There is material below. Print exactly the lines starting at the line with "some of the mathematical" and ending at the line with "conditions and having", ends included, and no others.
*** LISTED RECORDS Section Begins ***
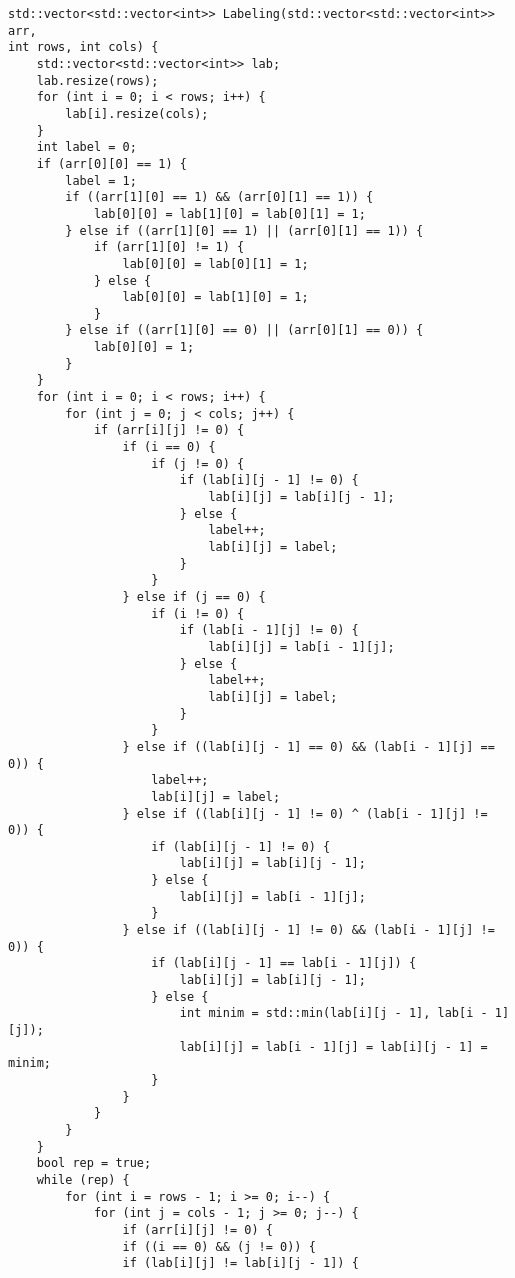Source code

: \documentclass{report}
\begin{document}
\begin{lstlisting}
std::vector<std::vector<int>> Labeling(std::vector<std::vector<int>> arr,
int rows, int cols) {
    std::vector<std::vector<int>> lab;
    lab.resize(rows);
    for (int i = 0; i < rows; i++) {
        lab[i].resize(cols);
    }
    int label = 0;
    if (arr[0][0] == 1) {
        label = 1;
        if ((arr[1][0] == 1) && (arr[0][1] == 1)) {
            lab[0][0] = lab[1][0] = lab[0][1] = 1;
        } else if ((arr[1][0] == 1) || (arr[0][1] == 1)) {
            if (arr[1][0] != 1) {
                lab[0][0] = lab[0][1] = 1;
            } else {
                lab[0][0] = lab[1][0] = 1;
            }
        } else if ((arr[1][0] == 0) || (arr[0][1] == 0)) {
            lab[0][0] = 1;
        }
    }
    for (int i = 0; i < rows; i++) {
        for (int j = 0; j < cols; j++) {
            if (arr[i][j] != 0) {
                if (i == 0) {
                    if (j != 0) {
                        if (lab[i][j - 1] != 0) {
                            lab[i][j] = lab[i][j - 1];
                        } else {
                            label++;
                            lab[i][j] = label;
                        }
                    }
                } else if (j == 0) {
                    if (i != 0) {
                        if (lab[i - 1][j] != 0) {
                            lab[i][j] = lab[i - 1][j];
                        } else {
                            label++;
                            lab[i][j] = label;
                        }
                    }
                } else if ((lab[i][j - 1] == 0) && (lab[i - 1][j] == 0)) {
                    label++;
                    lab[i][j] = label;
                } else if ((lab[i][j - 1] != 0) ^ (lab[i - 1][j] != 0)) {
                    if (lab[i][j - 1] != 0) {
                        lab[i][j] = lab[i][j - 1];
                    } else {
                        lab[i][j] = lab[i - 1][j];
                    }
                } else if ((lab[i][j - 1] != 0) && (lab[i - 1][j] != 0)) {
                    if (lab[i][j - 1] == lab[i - 1][j]) {
                        lab[i][j] = lab[i][j - 1];
                    } else {
                        int minim = std::min(lab[i][j - 1], lab[i - 1][j]);
                        lab[i][j] = lab[i - 1][j] = lab[i][j - 1] = minim;
                    }
                }
            }
        }
    }
    bool rep = true;
    while (rep) {
        for (int i = rows - 1; i >= 0; i--) {
            for (int j = cols - 1; j >= 0; j--) {
                if (arr[i][j] != 0) {
                if ((i == 0) && (j != 0)) {
                if (lab[i][j] != lab[i][j - 1]) {

\end{lstlisting}
\end{document}
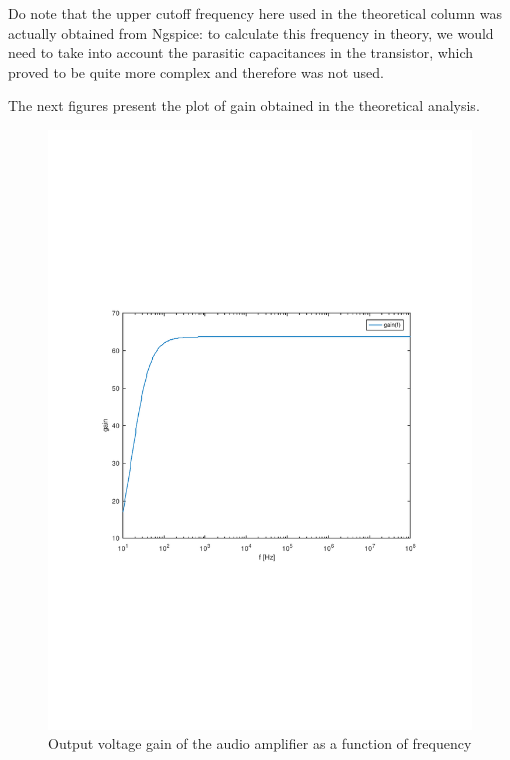 Do note that the upper cutoff frequency here used in the theoretical column was actually obtained from Ngspice: to calculate this frequency in theory, we would need to take into account the parasitic capacitances in the transistor, which proved to be quite more complex and therefore was not used.


  The next figures present the plot of gain obtained in the theoretical analysis.


\begin{figure}[H] \centering
\includegraphics[width=0.6\linewidth]{gain_octave.pdf}
\caption{Output voltage gain of the audio amplifier as a function of frequency}
\label{fig:gain_octa}
\end{figure}




\pagebreak


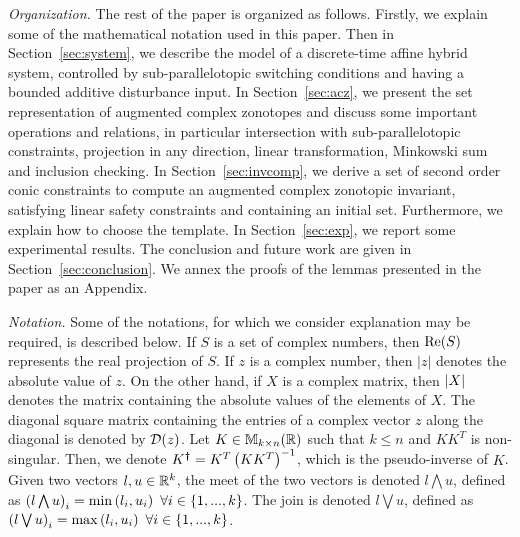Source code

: \emph{Organization.}  The rest of the paper is organized as follows.  Firstly, we explain
some of the mathematical notation used in this paper.  Then in
Section~\ref{sec:system}, we describe the model of a discrete-time
affine hybrid system, controlled by sub-parallelotopic switching
conditions and having a bounded additive disturbance input. In
Section~\ref{sec:acz}, we present the set representation of augmented
complex zonotopes and discuss some important operations and relations, in particular intersection with sub-parallelotopic constraints, projection in any direction, linear transformation, Minkowski sum and inclusion checking.  In
Section~\ref{sec:invcomp}, we derive a set of second order conic
constraints to compute an augmented complex zonotopic invariant,
satisfying linear safety constraints and containing an initial set.
Furthermore, we explain how to choose the template.  In
Section~\ref{sec:exp}, we report some experimental results.  The
conclusion and future work are given in Section~\ref{sec:conclusion}.
We annex the proofs of the lemmas presented in the paper as an
Appendix.

\emph{Notation.} Some of the notations, for which we
consider explanation may be required, is described below.  If $S$ is a
set of complex numbers, then $\operatorname{\operatorname{Re}}(S)$ represents the real projection
of $S$.  If $z$ is a complex number, then $|z|$ denotes the absolute
value of $z$.  On the other hand, if $X$ is a complex matrix, then
$\left|X\right|$ denotes the matrix containing the absolute values of the
elements of $X$.  The diagonal square matrix containing the entries of
a complex vector $z$ along the diagonal is denoted by $\mathcal{D}(z)$.  Let
$K\in\mathbb{M}_{k\times n}(\mathbb{\mathbb{R}})$ such that $k\leq n$ and $KK^T$ is
non-singular.  Then, we denote $K^{\bm{\dagger}}=K^T\left(KK^T\right)^{-1}$, which
is the pseudo-inverse of $K$.  Given two vectors $l,u\in\mathbb{R}^k$,
the meet of the two vectors is denoted $l\bigwedge u$, defined as
$\left(l\bigwedge u\right)_i=\min\left(l_i,u_i\right)~\forall i\in\{1,...,k\}$.  The
join is denoted $l\bigvee u$, defined as $\left(l\bigvee
u\right)_i=\max\left(l_i,u_i\right)~\forall i\in\{1,...,k\}$.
*** LISTED RECORDS Section Ends ***
* [WRITTEN SOLUTION]
some of the mathematical notation used in this paper.  Then in
Section~\ref{sec:system}, we describe the model of a discrete-time
affine hybrid system, controlled by sub-parallelotopic switching
conditions and having a bounded additive disturbance input. In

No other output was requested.